In SBCs with MIPI CSI and OV5647 support at maximum frame rates (the driver is
built-in to the vanilla Linux kernel, by the way), when you display or compress the camera video, it is not done by the processor core computing the details. Most of these have a video compressor subsystem, which is simply told whenever a new frame has been received, and it does (most) of the work by itself; there is typically a bit of housekeeping work for each frame, buffer maintenance and so on. When displayed on screen, the OpenGL or OpenGL ES display accelerator can directly display the camera frames on screen, with scaling, as long as it supports the color format. In some cases, like Raspberry Pi's (which does support OV5647), the display accelerator or media processor manages the camera frame transfers almost autonomously, with one of the core processors just doing some bookkeeping work (keeping track of memory) once per frame.

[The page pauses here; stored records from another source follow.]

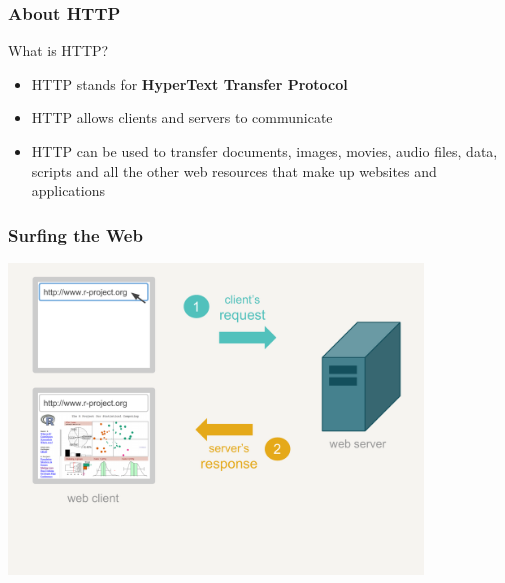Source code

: \documentclass{beamer}\usepackage[]{graphicx}\usepackage[]{color}
\begin{document}

\begin{frame}
\frametitle{About HTTP}

\begin{block}{What is HTTP?}
\begin{itemize}
 \item HTTP stands for \textbf{HyperText Transfer Protocol}
 \item HTTP allows clients and servers to communicate \\
 \item HTTP can be used to transfer documents, images, movies, audio files, 
data, scripts and all the other web resources that make up websites and applications
\end{itemize}
\end{block}

\end{frame}


\begin{frame}
\frametitle{Surfing the Web}

\begin{center}
\includegraphics[width=11cm]{images/client_request_server_response.pdf}
\end{center}

\end{frame}

\end{document}
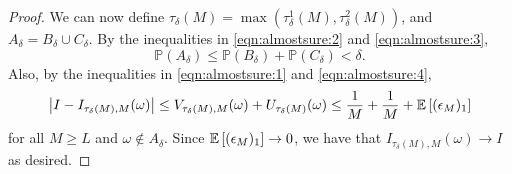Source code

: \begin{proof}
        We can now define $\tau_\delta(M) = \max(\tau^1_\delta(M), \tau^2_\delta(M))$, and 
        $A_\delta = B_\delta \cup C_\delta$. By the inequalities in \eqref{eqn:almostsure:2}
        and \eqref{eqn:almostsure:3},
        \[ 
                \mathbb{P}(A_\delta) \leq \mathbb{P}(B_\delta) + \mathbb{P}(C_\delta) < \delta.  
        \] 
        Also, by the inequalities in \eqref{eqn:almostsure:1} and \eqref{eqn:almostsure:4},
	\[ 
                \left|I - I_{\tau_\delta(M),M}(\omega)\right| 
                \leq
                V_{\tau_\delta(M),M}(\omega) 
                +
                U_{\tau_\delta(M)}(\omega) 
                \leq 
                \frac{1}{M} + \frac{1}{M} + \mathbb{E}\left[(\epsilon_M)_1\right]
	\]
        for all $M \geq L$ and $\omega \notin A_\delta$. Since $\mathbb{E}\left[(\epsilon_M)_1\right] \to 0$, we have that 
        $I_{\tau_\delta(M),M}(\omega) \to I$ as desired.
\end{proof}
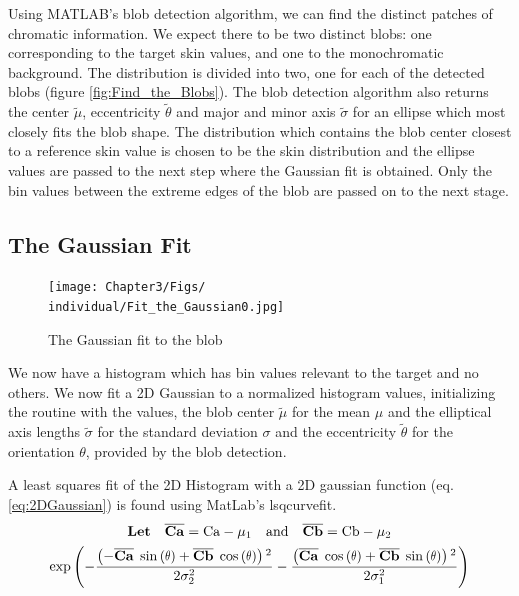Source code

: Using MATLAB's blob detection algorithm, we can find the distinct patches of chromatic information. We expect there to be two distinct blobs: one corresponding to the target skin values, and one to the monochromatic background. The distribution is divided into two, one for each of the detected blobs (figure \ref{fig:Find_the_Blobs}). The blob detection algorithm also returns the center $\widetilde{\mu}$, eccentricity $\widetilde{\theta}$ and major and minor axis $\widetilde{\sigma}$ for an ellipse which most closely fits the blob shape. The distribution which contains the blob center closest to a reference skin value is chosen to be the skin distribution and the ellipse values are passed to the next step where the Gaussian fit is obtained. Only the bin values between the extreme edges of the blob are passed on to the next stage.

\subsection{The Gaussian Fit}\label{sec:TheGaussianFit}

\begin{figure}[h!] %
  \centering
    \texttt{[image: Chapter3/Figs/\\individual/Fit\_the\_Gaussian0.jpg]}
        \caption{The Gaussian fit to the blob}  \label{fig:Fit_the_Gaussian0}
    \end{figure}


We now have a histogram which has bin values relevant to the target and no others. We now fit a 2D Gaussian to a normalized histogram values, initializing the routine with the values, the blob center $\widetilde{\mu}$ for the mean $\mu$ and the  elliptical axis lengths $\widetilde{\sigma}$ for the standard deviation $\sigma$  and the eccentricity $\widetilde{\theta}$  for the orientation $\theta$, provided by the blob detection.

A least squares fit of the 2D Histogram with a 2D gaussian function (eq. \ref{eq:2DGaussian})  is found using MatLab's lsqcurvefit.
\newcommand{\CaMu}{ \overline{\mathbf{Ca}} }
\newcommand{\CbMu}{\overline{\mathbf{Cb}}  }
\begin{gather}\label{eq:2DGaussian}
\textbf{Let} \quad \CaMu = \text{Ca}-\mu_1 \quad \text{and} \quad \CbMu = \text{Cb}-\mu_2 \\
\exp \left(
-\frac{\left( - \CaMu \; \sine{     \theta } + \CbMu \; \cosine{ \theta } \right){}^2}{2 \sigma_2^2} - 
\frac{\left(      \CaMu \; \cosine{ \theta } + \CbMu \; \sine{      \theta} \right){}^2}{2 \sigma_1^2} \right)
\end{gather}



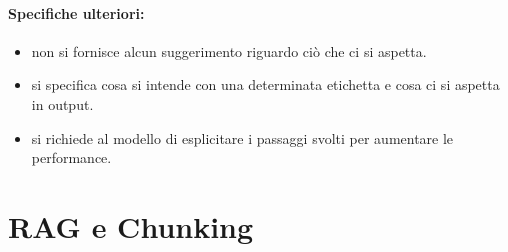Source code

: 
\paragraph{Specifiche ulteriori:}

\begin{itemize}
  \item {} non si fornisce alcun suggerimento riguardo ciò che ci si aspetta. 
  \item {} si specifica cosa si intende con una determinata etichetta e cosa ci si aspetta in output. 
  \item {} si richiede al modello di esplicitare i passaggi svolti per aumentare le performance.
\end{itemize}

\section{RAG e Chunking}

Oscilloscope uses FPGA for ADC data processing and don't use gigabit ethernet, USB3 or SPI to transfer data between FPGA and CPU
Yet, the underlying transport, typically 2, 4, 8, or 16 LVDS lanes (sometimes at double data rate, at both edges of the clock),
is the same.
The only difference is that in SoCs, when an appropriate bus (USB, MIPI, PCIe, etc. is used, the transceivers are connected to a DMA engine.
In FPGAs, I believe you can interconnect the signals in a much more complex way, including
both storing the data to a RAM buffer, and processing it using some optimized ALU or triggering detector.
So, the oscilloscope CPU get already processed data flow with reduced speed.
Or rather, the
CPU never touches most of the data at all, just like the EZ-USB FX2 and its 48 MHz 8051 core.
Yes, you can do fast hardware transfer directly to memory or SSD by using their hardware bus directly, which don't involve CPU. But we're talking about attempt to use SBC through it's standard ports like gigabit ethernet, USB3 or SPI on it's GPIO connector.
But you see, USB3, MIPI CSI, PCIe, and all those buses I've suggested could be used,
do fast hardware transfers directly from memory, without involving the CPU! That's the entire idea.
If we tried to use plain GPIO, for example dedicating one core for just waiting for the specific clock edge, and then latching the data pin states, I do not believe we could achieve the necessary bandwidth.
This is also why number crunching and things like intensive JavaScript on web pages (I like to use the browser-based
EasyEDA editor for my board designs) feels so much slower on an SBC than on a desktop or laptop: the core processors has to manipulate all that data and interpret the Javascript, and none of those hardware peripherals can help much. (Well, the media processors, capable of encoding and decoding h.264 at 1080p60 or better and only spending
a watt or two, are definitely useful for video playing. And OpenGL ES graphics do work well when the system is designed to exploit them – just look at your cellphone. Both Android and iPhone/iOS heavily rely on OpenGL ES for the display graphics!)